Pro-Israel students said barred from student union board at Canada’s McGill

MONTREAL — McGill University is investigating charges by Jewish groups and pro-Israel students that three students are being barred from sitting on its undergraduate student union board because they are too pro-Israel.

At a Monday meeting of the General Assembly of McGill’s Student Society, or SSMU, seven students were voted onto the board. But three others – one of them Jewish and a previous board member, and all known for their pro-Israel stances – were denied seats.

Outraged Jewish and pro-Israel students stormed out of the meeting after the vote.

For the first time, the voting for seats on the SSMU at the assembly took place individually for candidates, not as a group.

“I was blocked from participating in student government because of my Jewish identity and my affiliation with Jewish organizations,” Noah Lew, a third-year arts student, posted on his Facebook page.

B’nai Brith Canada organized an online petition demanding that McGill’s principal and vice chancellor, Suzanne Fortier, intervene in the matter. The petition as of Thursday had 3,700 signatures, according to B’nai Brith.

Lew and B’nai Brith allege that behind the bid to keep pro-Israel students off the undergraduate board at the Montreal university are campus groups supporting the Boycott, Divestment and Sanctions campaign against Israel. One group, called Democratize SSMU, includes Igor Sadikov, a student who earned notoriety last February for his “Punch a Zionist today” tweet.
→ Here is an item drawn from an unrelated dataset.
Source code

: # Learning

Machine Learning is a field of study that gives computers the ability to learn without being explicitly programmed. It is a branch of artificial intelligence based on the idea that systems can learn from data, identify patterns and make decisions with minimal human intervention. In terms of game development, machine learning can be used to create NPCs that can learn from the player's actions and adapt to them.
The Centre for Israel and Jewish Affairs also was critical of the vote, but unlike B’nai Brith alleges that anti-Semitism also was behind it.

Fortier said in a memo to students that in intervening, “we take such matters very seriously, as it is essential for McGill University to maintain an environment where different views and ideas can be expressed and debated with mutual respect.”

SSMU President Muna Tojiboeva seemed to support Lew’s allegations in comments to The McGill Tribune student newspaper.

“I think it’s very disappointing that, as a school, we would vote against a member [Lew] only on the basis that people recognize his last name, and on the basis that he’s Jewish,” Tojiboeva said. “I think it’s quite shocking that in the 21st century such an elite institution would still go with that [prejudice].”

In 2016, SSMU’s judicial board rejected a BDS motion.